Iselia are among a handful of upstarts that have birthed at just the right time to enter as part of this post-hardcore rebirthing process. Their debut EP Adaptations
showed that they had the potential to grab this opportunity by the reins, but where it soared on ideas it was hampered in presentation. The EP's production was somewhat one-sided and thin, leaving its crescendos in want of a much needed boost. Their new full length Life From Dead Limbs
changes that. Now it is clear that Iselia have not only taken hold of those reins, but are steering themselves towards big big things. Life From Dead Limbs
is not only the perfect next step for these North Carolinian skramzters, it is also a perfect example of all the power and beauty that the genre can offer.
Life From Dead Limbs
is hauntingly intimate yet triumphantly grandiose. This is due to its flawless juxtaposition of minimalist layering, each part so simple yet so vital, to build a tightly woven tapestry of beautiful sounds mixed with the cathartic release that is Jason Cruz's vocal performance. Just take “Assurance, Uphold” for example. The groundwork of the song is the melancholy cadence of the underlying guitar work and the ever present tension in the rhythm section, but what makes it the towering centerpiece of Life From Dead Limbs
is the usage of slide guitar volume swells, wet with effects, to tug on the heart strings before the immediacy in Cruz's rasp brings it to a stunning close. This tug of war between the emotional and the violent is seen throughout the entirety of Life From Dead Limbs
. The flow of the album furthers this experience. The introductory “First Seed”/”Last Leaf” sets the mood from the start as it reaches multiple crescendos, like an aural roller coaster bringing you to a peak before having it all drop out from you to build speed for the next ascent. If “Last Leaf” is the first harrowing rise on this ride, “These Roots, These Branches” and “Dead Limbs” are the twists and turns before it starts to climb even higher on “Assurance, Uphold” as they are imbued with a sense of motion that bobs and weaves through the cratered landscape Iselia have created. The album's second half carries on in much the same way with “At Day's Close” as its emotional anchor and tracks like the “Restless” and the uproarious “The Great Kharlan”swirling around it. It truly is a sweet sound to behold.
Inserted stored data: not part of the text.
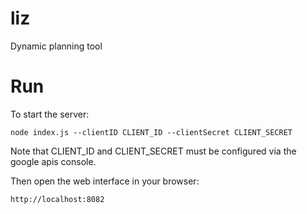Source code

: liz
===

Dynamic planning tool

# Run

To start the server:

    node index.js --clientID CLIENT_ID --clientSecret CLIENT_SECRET

Note that CLIENT_ID and CLIENT_SECRET must be configured via the google apis console.

Then open the web interface in your browser:
 
    http://localhost:8082
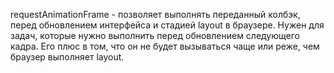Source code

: requestAnimationFrame - позволяет выполнять переданный колбэк, перед обновлением интерфейса и стадией layout в браузере. Нужен для задач, которые нужно выполнить перед обновлением следующего кадра. Его плюс в том, что он не будет вызываться чаще или реже, чем браузер выполняет layout.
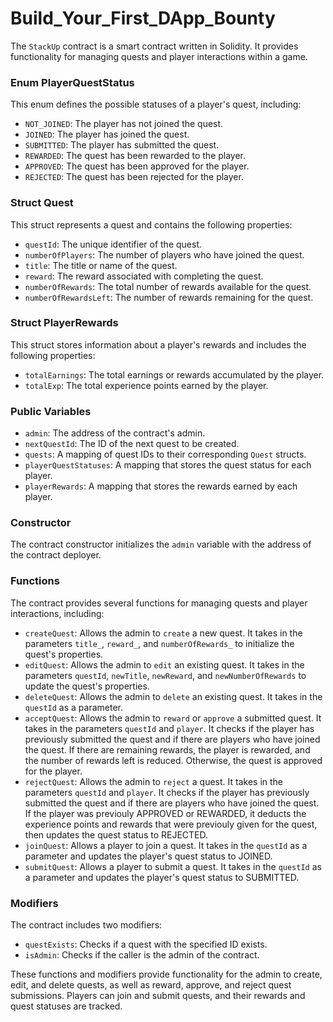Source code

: # Build_Your_First_DApp_Bounty
The `StackUp` contract is a smart contract written in Solidity. It provides functionality for managing quests and player interactions within a game.

### Enum PlayerQuestStatus
This enum defines the possible statuses of a player's quest, including:
- `NOT_JOINED`: The player has not joined the quest.
- `JOINED`: The player has joined the quest.
- `SUBMITTED`: The player has submitted the quest.
- `REWARDED`: The quest has been rewarded to the player.
- `APPROVED`: The quest has been approved for the player.
- `REJECTED`: The quest has been rejected for the player.

### Struct Quest
This struct represents a quest and contains the following properties:
- `questId`: The unique identifier of the quest.
- `numberOfPlayers`: The number of players who have joined the quest.
- `title`: The title or name of the quest.
- `reward`: The reward associated with completing the quest.
- `numberOfRewards`: The total number of rewards available for the quest.
- `numberOfRewardsLeft`: The number of rewards remaining for the quest.

### Struct PlayerRewards
This struct stores information about a player's rewards and includes the following properties:
- `totalEarnings`: The total earnings or rewards accumulated by the player.
- `totalExp`: The total experience points earned by the player.

### Public Variables
- `admin`: The address of the contract's admin.
- `nextQuestId`: The ID of the next quest to be created.
- `quests`: A mapping of quest IDs to their corresponding `Quest` structs.
- `playerQuestStatuses`: A mapping that stores the quest status for each player.
- `playerRewards`: A mapping that stores the rewards earned by each player.

### Constructor
The contract constructor initializes the `admin` variable with the address of the contract deployer.

### Functions
The contract provides several functions for managing quests and player interactions, including:

- `createQuest`: Allows the admin to `create` a new quest. It takes in the parameters `title_`, `reward_`, and `numberOfRewards_` to initialize the quest's properties.
- `editQuest`: Allows the admin to `edit` an existing quest. It takes in the parameters `questId`, `newTitle`, `newReward`, and `newNumberOfRewards` to update the quest's properties.
- `deleteQuest`: Allows the admin to `delete` an existing quest. It takes in the `questId` as a parameter.
- `acceptQuest`: Allows the admin to `reward` or `approve` a submitted quest. It takes in the parameters `questId` and `player`. It checks if the player has previously submitted the quest and if there are players who have joined the quest. If there are remaining rewards, the player is rewarded, and the number of rewards left is reduced. Otherwise, the quest is approved for the player.
- `rejectQuest`: Allows the admin to `reject` a quest. It takes in the parameters `questId` and `player`. It checks if the player has previously submitted the quest and if there are players who have joined the quest. If the player was previouly APPROVED or REWARDED, it deducts the experience points and rewards that were previouly given for the quest, then updates the quest status to REJECTED.
- `joinQuest`: Allows a player to join a quest. It takes in the `questId` as a parameter and updates the player's quest status to JOINED.
- `submitQuest`: Allows a player to submit a quest. It takes in the `questId` as a parameter and updates the player's quest status to SUBMITTED.

### Modifiers
The contract includes two modifiers:
- `questExists`: Checks if a quest with the specified ID exists.
- `isAdmin`: Checks if the caller is the admin of the contract.

These functions and modifiers provide functionality for the admin to create, edit, and delete quests, as well as reward, approve, and reject quest submissions. Players can join and submit quests, and their rewards and quest statuses are tracked.


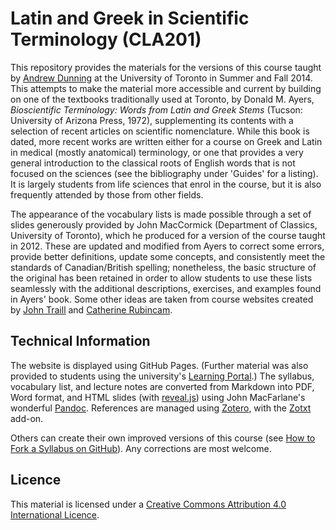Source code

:# Latin and Greek in Scientific Terminology (CLA201)

This repository provides the materials for the versions of this course taught by [Andrew Dunning](http://individual.utoronto.ca/dunning/) at the University of Toronto in Summer and Fall 2014. This attempts to make the material more accessible and current by building on one of the textbooks traditionally used at Toronto, by Donald M. Ayers, *Bioscientific Terminology: Words from Latin and Greek Stems* (Tucson: University of Arizona Press, 1972), supplementing its contents with a selection of recent articles on scientific nomenclature. While this book is dated, more recent works are written either for a course on Greek and Latin in medical (mostly anatomical) terminology, or one that provides a very general introduction to the classical roots of English words that is not focused on the sciences (see the bibliography under 'Guides' for a listing). It is largely students from life sciences that enrol in the course, but it is also frequently attended by those from other fields.

The appearance of the vocabulary lists is made possible through a set of slides generously provided by John MacCormick (Department of Classics, University of Toronto), which he produced for a version of the course taught in 2012. These are updated and modified from Ayers to correct some errors, provide better definitions, update some concepts, and consistently meet the standards of Canadian/British spelling; nonetheless, the basic structure of the original has been retained in order to allow students to use these lists seamlessly with the additional descriptions, exercises, and examples found in Ayers' book. Some other ideas are taken from course websites created by [John Traill](http://projects.chass.utoronto.ca/attica/cla201.htm) and [Catherine Rubincam](http://erin.utoronto.ca/~w3cla201/).

## Technical Information

The website is displayed using GitHub Pages. (Further material was also provided to students using the university's [Learning Portal](https://portal.utoronto.ca).) The syllabus, vocabulary list, and lecture notes are converted from Markdown into PDF, Word format, and HTML slides (with [reveal.js](http://lab.hakim.se/reveal-js/)) using John MacFarlane's wonderful [Pandoc](http://johnmacfarlane.net/pandoc/). References are managed using [Zotero](https://www.zotero.org), with the [Zotxt](https://bitbucket.org/egh/zotxt) add-on.

Others can create their own improved versions of this course (see [How to Fork a Syllabus on GitHub](http://chronicle.com/blogs/profhacker/how-to-fork-a-syllabus-on-github/39447)). Any corrections are most welcome.

## Licence

This material is licensed under a [Creative Commons Attribution 4.0 International Licence](http://creativecommons.org/licenses/by/4.0/).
What Iselia have done on Life From Dead Limbs
is nothing short of astounding. It is the kind of album that one gets lost in, each little nuance is a passage way to something greater in the listening experience. Even more, at a time like this when the screamo world is full of aspiring standouts, it is Iselia's announcement to the world that they can go toe to toe with the big boys. With Life From Dead Limbs
there is no reason why Iselia shouldn't be sitting right along side acts like Pianos Become the Teeth, Moving Mountains, Touche Amore, and Envy in the minds of screamo and post-hardcore fans world wide.